Region of Interest Selection: Study Preparation

A board-certified collaborating pathologist marked 10 ROIs on each of the 64 cases using the digital platforms described above. The ROIs were 500 um × 500 um squares. The instructions were to target diverse morphology from various locations within the slide. More specific instructions were to target areas with and without tumor-associated stroma, areas where sTIL densities should and should not be evaluated. More details on selecting specific ROI types can be found in Table 1. An algorithm is expected to perform well in all these areas, so it is vital that the dataset include them.

Table 1.

Region of interest types

Intra-tumoral stroma (aka tumor-associated stroma): Select ~3 ROIs
• Be sure to include regions with lymphocytes (TILs)
• If there are lymphocytic aggregates, make sure to capture both lymphocyte- depleted and lymphocyte-rich areas within the same ROI if possible
• Preferable to include some tumor in the same ROI — i.e. carcinoma cells as well
• If variable density within the slide, make sure to capture ROIs from different

Invasive margin (Tumor-stroma transition): Select ~2 ROIs

• If heterogeneous tumor morphology, sample from different tumor-stroma transitions for each

Tumor with no interveninq stroma: Select ~2 ROIs, if possible

• If heterogeneous tumor morphology, sample from different morphologies
• Be sure to sample from: vacuolated tumor cells, dying tumor cells, regions of
• Will be used to capture/assess intra-tumoral TILs and/or detect false positive Til- detections in purely cancerous regions.

Other regions: Select ~3-4 ROIs

• ~1 from “empty”/distant/uneventful stroma
• ~1 from hyalinized stroma, if any
• ~2 other regions:
 ⁰ Necrosis transition (including comedo pattern)
 ⁰ Normal acini/ducts
 ⁰ Blood vessels
 ⁰ Others at patholoaist discretion

Region of Interest Evaluation

In current project protocols, we crowdsource pathologists to participate in ROI evaluation, separate from the pathologist who completed ROI selection. These pathologists will first label the ROI by one of the four labels given in Table 1. Pathologists then mark if the ROI is appropriate for evaluating sTIL density. This question is designed to determine if the area has tumor-associated stroma or not. If there is no tumor-associated stroma, annotation is complete. If there is tumor-associated stroma, the pathologist needs to estimate the density of TILs appearing in the tumor-associated stroma. The platforms allow integers 0–100, with no binning or thresholds. The motivation is to allow for thresholds to be determined later as the role of TILs becomes more clear and patient management guidelines are developed.

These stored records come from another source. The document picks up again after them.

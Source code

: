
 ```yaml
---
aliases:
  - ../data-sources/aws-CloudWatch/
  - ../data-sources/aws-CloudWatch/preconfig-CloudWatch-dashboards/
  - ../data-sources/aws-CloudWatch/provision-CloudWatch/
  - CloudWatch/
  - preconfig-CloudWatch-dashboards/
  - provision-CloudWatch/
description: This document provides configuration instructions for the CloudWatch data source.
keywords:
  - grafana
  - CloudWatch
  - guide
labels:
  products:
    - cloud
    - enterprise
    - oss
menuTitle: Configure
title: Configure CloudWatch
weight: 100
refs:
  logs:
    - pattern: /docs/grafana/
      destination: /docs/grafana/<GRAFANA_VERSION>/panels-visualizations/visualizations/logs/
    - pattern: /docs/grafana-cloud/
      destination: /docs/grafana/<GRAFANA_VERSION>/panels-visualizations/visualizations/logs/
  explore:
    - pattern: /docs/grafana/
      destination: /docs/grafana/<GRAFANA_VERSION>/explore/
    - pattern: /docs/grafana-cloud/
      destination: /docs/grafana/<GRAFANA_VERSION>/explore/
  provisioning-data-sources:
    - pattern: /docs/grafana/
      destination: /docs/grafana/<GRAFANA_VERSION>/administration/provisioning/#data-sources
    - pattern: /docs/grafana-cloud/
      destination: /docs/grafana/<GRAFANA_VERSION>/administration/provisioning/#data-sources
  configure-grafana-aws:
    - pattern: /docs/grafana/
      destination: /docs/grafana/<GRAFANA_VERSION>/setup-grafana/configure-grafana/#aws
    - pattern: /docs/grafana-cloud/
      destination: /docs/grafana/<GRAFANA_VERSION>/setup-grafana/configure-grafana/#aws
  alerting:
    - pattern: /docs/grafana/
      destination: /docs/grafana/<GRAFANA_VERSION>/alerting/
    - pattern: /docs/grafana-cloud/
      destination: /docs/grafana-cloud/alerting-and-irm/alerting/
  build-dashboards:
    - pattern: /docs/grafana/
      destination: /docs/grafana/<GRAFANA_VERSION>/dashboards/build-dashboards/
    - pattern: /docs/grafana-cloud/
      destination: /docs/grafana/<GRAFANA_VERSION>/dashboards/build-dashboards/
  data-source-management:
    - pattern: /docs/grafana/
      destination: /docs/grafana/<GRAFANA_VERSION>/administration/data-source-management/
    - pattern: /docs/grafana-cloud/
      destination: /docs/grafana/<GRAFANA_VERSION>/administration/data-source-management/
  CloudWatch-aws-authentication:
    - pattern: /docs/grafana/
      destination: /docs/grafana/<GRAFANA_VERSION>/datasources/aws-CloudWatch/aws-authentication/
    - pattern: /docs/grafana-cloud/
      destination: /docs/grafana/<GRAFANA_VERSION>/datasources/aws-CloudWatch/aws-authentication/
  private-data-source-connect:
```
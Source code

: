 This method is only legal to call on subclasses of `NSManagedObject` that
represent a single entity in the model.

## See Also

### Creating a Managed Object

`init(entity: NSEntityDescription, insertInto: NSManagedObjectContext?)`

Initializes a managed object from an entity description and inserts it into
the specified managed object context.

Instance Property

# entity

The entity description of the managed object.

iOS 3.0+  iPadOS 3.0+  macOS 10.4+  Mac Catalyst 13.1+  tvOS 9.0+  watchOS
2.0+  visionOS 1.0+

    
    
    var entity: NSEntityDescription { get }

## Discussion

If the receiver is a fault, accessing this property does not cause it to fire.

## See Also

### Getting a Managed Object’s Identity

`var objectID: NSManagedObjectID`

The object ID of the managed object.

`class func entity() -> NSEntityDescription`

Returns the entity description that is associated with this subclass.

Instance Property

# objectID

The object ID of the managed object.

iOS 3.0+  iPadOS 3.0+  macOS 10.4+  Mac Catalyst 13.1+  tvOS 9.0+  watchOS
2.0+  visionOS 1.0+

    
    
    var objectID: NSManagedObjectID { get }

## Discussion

Pathologist Participants in Region of Interest Evaluation

Pathologist participants were recruited at a meeting of the Alliance for Digital Pathology immediately preceding the February 2020 USCAP [United States and Canadian Academy of Pathology] annual meeting.[6] That meeting launched the in-person portion of pilot phase data collection. Board-certified anatomic pathologists and anatomic pathology residents were eligible to participate. To participate, they were asked to review the informed consent[55] and the training materials: the guidelines on sTIL evaluation[24] and a video tutorial and corresponding presentation about sTIL evaluation, the project, and using the platforms.[56] Reviewing the sTIL evaluation training was required before participating and took about 30 min. Pathologists were asked to label the ROI according to the types given in Table 1, a true-false decision about whether sTIL densities should or should not be evaluated, and if true, an estimate of the sTIL density.

In total, 19 pathologists made 1645 ROI evaluations during the February event and the 2 weeks following. The primary platform at the event was the eeDAP microscope system where 7 pathologists made 440 evaluations. Most of the evaluations made on the digital platforms were made by pathologists who could not attend in person. Data collection in digital mode took approximately 30–40 min per batch and twice that long in microscope mode. The increased time for microscope evaluation was due to the motorized stage movements.

Reference Standard (Truth) from Pathologists

The sTIL density measurements from pathologists are subject to bias and variance due to differences in pathologist expertise and training. In this work, we collected observations from multiple pathologists for each ROI, and then, we averaged over the pathologists. While the precision of these values can be estimated, averaging over pathologists ultimately ignores pathologist variability in the subsequent algorithm performance metric. As such, we also let the observations from each pathologist stand as noisy realizations of the truth. This approach is used in related research on inferring truth from the crowd for the purpose of training an algorithm.[57] For our work, however, the purpose is to properly account for pathologist variability when estimating the uncertainty of algorithm performance.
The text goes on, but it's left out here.